1. Interactions with Technology

Particularly, I was inspired by works that incorporated the use of different technologies to craft a narrative. Yuko Mohri's project Decompose stood out to me. She used the moisture level of rotting fruits to control the intensity of lights in the pavillion.

Yuko Mohri's 'Decompose'

2. Space

Having seen design and art in spaces provided by the Biennale also allowed me to get perspective into the importance of space and audience interaction. Considering every aspect of what goes into the experience of the audience really puts the viewer into the perspective of the artist. HAving seen Robert Zhao's works in Singapore before, I was blown away by how different the experience was when I viewed it in the space that his video installations were set in.

  • Robert Zhao's Seeing Forest

Slow AI

Looking through the class slides, I found the AIxDesign community. I was particularly intrigued by the Slow AI section, that aimed to introduce new ways of thinking about AI, ways that are vastly different from those we enncounter in everyday lives (algorithmic maximisation of profits, reach, etc.) With AI being brought up in countless industries as a way to make business more efficient, I really resonated with the concept of Slow AI as I'm someone who talks a lot about resisting the urge to contribute to the rat race we all seem to collectively participate in (sometimes against our will).

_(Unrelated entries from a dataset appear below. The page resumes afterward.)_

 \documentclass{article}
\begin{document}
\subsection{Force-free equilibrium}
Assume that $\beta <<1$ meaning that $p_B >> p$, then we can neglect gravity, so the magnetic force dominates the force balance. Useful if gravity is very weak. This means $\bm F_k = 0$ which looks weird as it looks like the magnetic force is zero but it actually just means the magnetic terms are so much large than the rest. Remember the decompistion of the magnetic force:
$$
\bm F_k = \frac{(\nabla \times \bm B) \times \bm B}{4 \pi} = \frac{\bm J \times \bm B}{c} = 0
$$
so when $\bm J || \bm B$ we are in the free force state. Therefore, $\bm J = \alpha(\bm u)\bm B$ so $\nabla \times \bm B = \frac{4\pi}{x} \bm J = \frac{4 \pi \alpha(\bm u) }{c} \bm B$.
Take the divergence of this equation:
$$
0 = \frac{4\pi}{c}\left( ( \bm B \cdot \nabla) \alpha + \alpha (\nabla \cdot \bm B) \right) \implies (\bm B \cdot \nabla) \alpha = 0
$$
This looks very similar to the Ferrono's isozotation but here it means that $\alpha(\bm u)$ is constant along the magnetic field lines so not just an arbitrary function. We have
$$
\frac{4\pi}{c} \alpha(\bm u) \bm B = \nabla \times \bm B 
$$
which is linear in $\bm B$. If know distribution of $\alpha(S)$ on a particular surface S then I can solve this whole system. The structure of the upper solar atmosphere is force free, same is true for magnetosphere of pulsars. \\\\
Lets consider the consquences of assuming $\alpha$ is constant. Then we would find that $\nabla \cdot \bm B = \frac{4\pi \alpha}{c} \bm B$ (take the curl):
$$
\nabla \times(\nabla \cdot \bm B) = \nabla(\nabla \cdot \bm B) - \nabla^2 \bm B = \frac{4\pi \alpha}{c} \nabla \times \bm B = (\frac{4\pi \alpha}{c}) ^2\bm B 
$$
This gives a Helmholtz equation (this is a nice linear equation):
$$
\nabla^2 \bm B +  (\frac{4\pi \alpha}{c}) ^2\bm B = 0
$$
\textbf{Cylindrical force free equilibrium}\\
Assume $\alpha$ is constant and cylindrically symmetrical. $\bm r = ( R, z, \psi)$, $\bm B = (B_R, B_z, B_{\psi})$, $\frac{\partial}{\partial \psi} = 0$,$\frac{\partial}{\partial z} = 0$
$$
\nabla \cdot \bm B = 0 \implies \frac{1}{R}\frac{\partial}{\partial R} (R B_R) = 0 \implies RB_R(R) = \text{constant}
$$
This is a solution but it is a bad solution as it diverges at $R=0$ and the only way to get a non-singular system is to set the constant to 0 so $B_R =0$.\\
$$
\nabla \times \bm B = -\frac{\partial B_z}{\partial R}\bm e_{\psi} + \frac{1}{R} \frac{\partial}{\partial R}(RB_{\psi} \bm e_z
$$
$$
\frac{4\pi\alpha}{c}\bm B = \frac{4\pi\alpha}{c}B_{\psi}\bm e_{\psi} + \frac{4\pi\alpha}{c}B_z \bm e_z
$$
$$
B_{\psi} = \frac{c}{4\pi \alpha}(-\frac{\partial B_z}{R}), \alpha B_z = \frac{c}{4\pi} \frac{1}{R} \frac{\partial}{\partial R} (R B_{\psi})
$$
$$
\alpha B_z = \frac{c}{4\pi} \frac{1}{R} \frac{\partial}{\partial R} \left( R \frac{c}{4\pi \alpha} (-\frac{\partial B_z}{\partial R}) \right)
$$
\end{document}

"Inspired by counter movements like slow fashion and slow food, it aims to subvert corporate-first thinking by collectively researching and practicing new perspectives."

Esoteric AI was one way of thinking that I haven't encountered, which is why it was the one I was drawn to. It was the track of Slow AI that aimed to "[challenge] mainstream perceptions of AI as either disenchanted or enchanted, proposing alternative ways of seeing, sensing, and knowing AI that blur the seeming binary of magic and technology. Inspired by feminist philosophy and science and technology studies, Esoteric AI seeks to trouble the normative understandings of AI and reclaim the feminine and the enchanted from the dominant ways they are projected onto AI. Just as a séance is a collective process, so is our reimagining and reenchanting of AI."

Belief in the Mystic

Personally, I've always considered myself a skeptic to anything that I couldn't justify with science, or hard facts, whether its religion, ghosts, etc. The most I'm willing to dabble is in a little self-delusion, reading my horoscope to find some kind of validation that I had a good day ahead of me. I am, however, very fascinated with how people react to things that they can't fully understand. Watching my mother pray to the Hungry Ghosts every year certain behaviours are run by feelings and thoughts that are not immediately recognised by ourselves — is it fear, respect, or just muscle memory?

On my trips, I've also seen many many many churches, cathedrals, minsters, that people have dedicated centuries of their lives to building and making beautiful. Regardless of my (non)belief, there is no denying that devotion to the mystical is one of the most powerful drivers of culture and society that we've seen in history — devotion built by the myths surrounding Gods, Heros, etc. Even today, millions of people travel across the world to religious sites to see the beauty of said devotion. Clearly I am not the only one with this fascination.

This train of thought has me wondering if there are ways I can use historical studies of worship, beliefs, values, to study the rise of AI in the present. Given how pervasive AI is in many of our lives now, what if AI becomes a new form of religion to us? (It might seem far-fetched, but I think there's something here.) How do we respond to this new technology that has taken over so much of our lives, and what might we be cautious against?